Great, I've terribly glad you managed to have a go at this (I honestly wanted to, but simply had no time). I'm looking forward to see the patches and will be more than happy to backport them for the sake of the Linaro guys using 2.6.35 and 2.6.37 right now.
On our side we did extend the FIFO and performed some tests (not very extensive yet though). The change seems not to break anything and help in the pathological (heavy USB traffic) scenario.
When I get your changes and some official FPGA release, I'll try to push the bandwidth limits even further - hopefully changes will complement.
You can't push it any further without increasing the CPU/bus clock rates. My measurements show that it takes the CPU in the region of 6-9us to unload 32 bytes from the FIFO, which gives a theoretical limit of 2.8 to 4.2Mbps, depending on how the platform booted (some reboots its consistently in the order of 6us, some boots its consistently around 9us.)
The real solution to this is for there to be proper working DMA support implemented on ARM platforms,
In case of VE this is all about getting an engine into the test chips, what didn't happen for A9 (the request lines are routed between the motherboard and the tile and IO FPGA can - theoretically - use the MMCI requests). As far as I'm told this cell is simply huge (silicon-wise) and therefore it's the first candidate to cut down when area is scarce... Anyway, I've spoken to guys around and asked them to keep the problem in mind, so we may get something with the next releases.
Bear in mind that PL18x + PL08x doesn't work. Catalin forwarded my concerns over this to ARM Support - where I basically ask how to program the hardware up to DMA a single 64K transfer off a MMC card into a set of scattered memory locations.
I've yet to have a response, so I'll take it that it's just possible (the TRMs say as much).
The problem is that for a transfer, the MMCI produces BREQ * n + LBREQ, and the DMAC will only listen for a LBREQ if it's in peripheral flow control. If it's in peripheral flow control, then it ignores the transfer length field in the control register, only moving to the next LLI when it sees LBREQ or LSREQ.
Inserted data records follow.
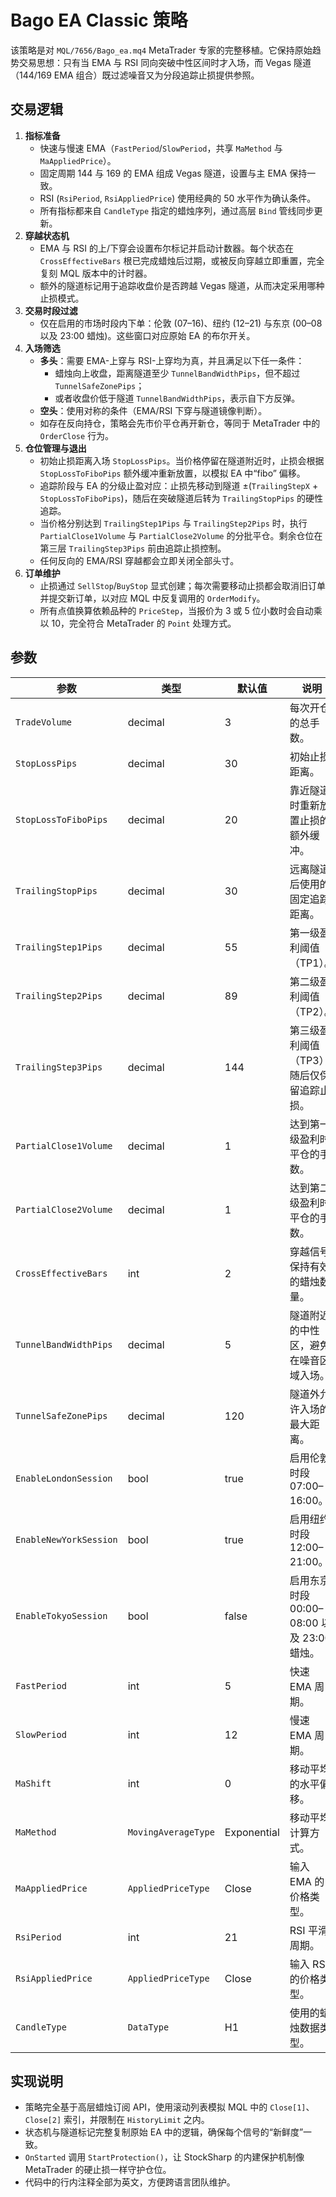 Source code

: # Bago EA Classic 策略

该策略是对 `MQL/7656/Bago_ea.mq4` MetaTrader 专家的完整移植。它保持原始趋势交易思想：只有当 EMA 与 RSI 同向突破中性区间时才入场，而 Vegas 隧道（144/169 EMA 组合）既过滤噪音又为分段追踪止损提供参照。

## 交易逻辑

1. **指标准备**
   - 快速与慢速 EMA（`FastPeriod`/`SlowPeriod`，共享 `MaMethod` 与 `MaAppliedPrice`）。
   - 固定周期 144 与 169 的 EMA 组成 Vegas 隧道，设置与主 EMA 保持一致。
   - RSI (`RsiPeriod`, `RsiAppliedPrice`) 使用经典的 50 水平作为确认条件。
   - 所有指标都来自 `CandleType` 指定的蜡烛序列，通过高层 `Bind` 管线同步更新。
2. **穿越状态机**
   - EMA 与 RSI 的上/下穿会设置布尔标记并启动计数器。每个状态在 `CrossEffectiveBars` 根已完成蜡烛后过期，或被反向穿越立即重置，完全复刻 MQL 版本中的计时器。
   - 额外的隧道标记用于追踪收盘价是否跨越 Vegas 隧道，从而决定采用哪种止损模式。
3. **交易时段过滤**
   - 仅在启用的市场时段内下单：伦敦 (07–16)、纽约 (12–21) 与东京 (00–08 以及 23:00 蜡烛)。这些窗口对应原始 EA 的布尔开关。
4. **入场筛选**
   - **多头**：需要 EMA-上穿与 RSI-上穿均为真，并且满足以下任一条件：
     - 蜡烛向上收盘，距离隧道至少 `TunnelBandWidthPips`，但不超过 `TunnelSafeZonePips`；
     - 或者收盘价低于隧道 `TunnelBandWidthPips`，表示自下方反弹。
   - **空头**：使用对称的条件（EMA/RSI 下穿与隧道镜像判断）。
   - 如存在反向持仓，策略会先市价平仓再开新仓，等同于 MetaTrader 中的 `OrderClose` 行为。
5. **仓位管理与退出**
   - 初始止损距离入场 `StopLossPips`。当价格停留在隧道附近时，止损会根据 `StopLossToFiboPips` 额外缓冲重新放置，以模拟 EA 中“fibo” 偏移。
   - 追踪阶段与 EA 的分级止盈对应：止损先移动到隧道 ±(`TrailingStepX` + `StopLossToFiboPips`)，随后在突破隧道后转为 `TrailingStopPips` 的硬性追踪。
   - 当价格分别达到 `TrailingStep1Pips` 与 `TrailingStep2Pips` 时，执行 `PartialClose1Volume` 与 `PartialClose2Volume` 的分批平仓。剩余仓位在第三层 `TrailingStep3Pips` 前由追踪止损控制。
   - 任何反向的 EMA/RSI 穿越都会立即关闭全部头寸。
6. **订单维护**
   - 止损通过 `SellStop`/`BuyStop` 显式创建；每次需要移动止损都会取消旧订单并提交新订单，以对应 MQL 中反复调用的 `OrderModify`。
   - 所有点值换算依赖品种的 `PriceStep`，当报价为 3 或 5 位小数时会自动乘以 10，完全符合 MetaTrader 的 `Point` 处理方式。

## 参数

| 参数 | 类型 | 默认值 | 说明 |
|------|------|--------|------|
| `TradeVolume` | decimal | 3 | 每次开仓的总手数。 |
| `StopLossPips` | decimal | 30 | 初始止损距离。 |
| `StopLossToFiboPips` | decimal | 20 | 靠近隧道时重新放置止损的额外缓冲。 |
| `TrailingStopPips` | decimal | 30 | 远离隧道后使用的固定追踪距离。 |
| `TrailingStep1Pips` | decimal | 55 | 第一级盈利阈值（TP1）。 |
| `TrailingStep2Pips` | decimal | 89 | 第二级盈利阈值（TP2）。 |
| `TrailingStep3Pips` | decimal | 144 | 第三级盈利阈值（TP3），随后仅保留追踪止损。 |
| `PartialClose1Volume` | decimal | 1 | 达到第一级盈利时平仓的手数。 |
| `PartialClose2Volume` | decimal | 1 | 达到第二级盈利时平仓的手数。 |
| `CrossEffectiveBars` | int | 2 | 穿越信号保持有效的蜡烛数量。 |
| `TunnelBandWidthPips` | decimal | 5 | 隧道附近的中性区，避免在噪音区域入场。 |
| `TunnelSafeZonePips` | decimal | 120 | 隧道外允许入场的最大距离。 |
| `EnableLondonSession` | bool | true | 启用伦敦时段 07:00–16:00。 |
| `EnableNewYorkSession` | bool | true | 启用纽约时段 12:00–21:00。 |
| `EnableTokyoSession` | bool | false | 启用东京时段 00:00–08:00 以及 23:00 蜡烛。 |
| `FastPeriod` | int | 5 | 快速 EMA 周期。 |
| `SlowPeriod` | int | 12 | 慢速 EMA 周期。 |
| `MaShift` | int | 0 | 移动平均的水平偏移。 |
| `MaMethod` | `MovingAverageType` | Exponential | 移动平均计算方式。 |
| `MaAppliedPrice` | `AppliedPriceType` | Close | 输入 EMA 的价格类型。 |
| `RsiPeriod` | int | 21 | RSI 平滑周期。 |
| `RsiAppliedPrice` | `AppliedPriceType` | Close | 输入 RSI 的价格类型。 |
| `CandleType` | `DataType` | H1 | 使用的蜡烛数据类型。 |

## 实现说明

- 策略完全基于高层蜡烛订阅 API，使用滚动列表模拟 MQL 中的 `Close[1]`、`Close[2]` 索引，并限制在 `HistoryLimit` 之内。
- 状态机与隧道标记完整复制原始 EA 中的逻辑，确保每个信号的“新鲜度”一致。
- `OnStarted` 调用 `StartProtection()`，让 StockSharp 的内建保护机制像 MetaTrader 的硬止损一样守护仓位。
- 代码中的行内注释全部为英文，方便跨语言团队维护。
It ignores LBREQ and LSREQ in DMAC flow control mode.. You can DMA almost all the data too/from the MMCI, but you miss the last half-fifo-size worth of data. While you can unload that manually for a read, you can't load it manually for a write.
With peripheral flow control, you can only DMA the requested data to a single contiguous buffer without breaking the MMC request into much smaller chunks. As Peter Pearse's PL08x code seems to suggest, the maximum size of those chunks is 1K.
This seems to be a fundamental problem with the way each primecell has been designed.
So, I do hope that someone decides to implement something more reasonable if Versatile Express were to get a DMA controller. If it's another PL08x then it isn't worth it - it won't work.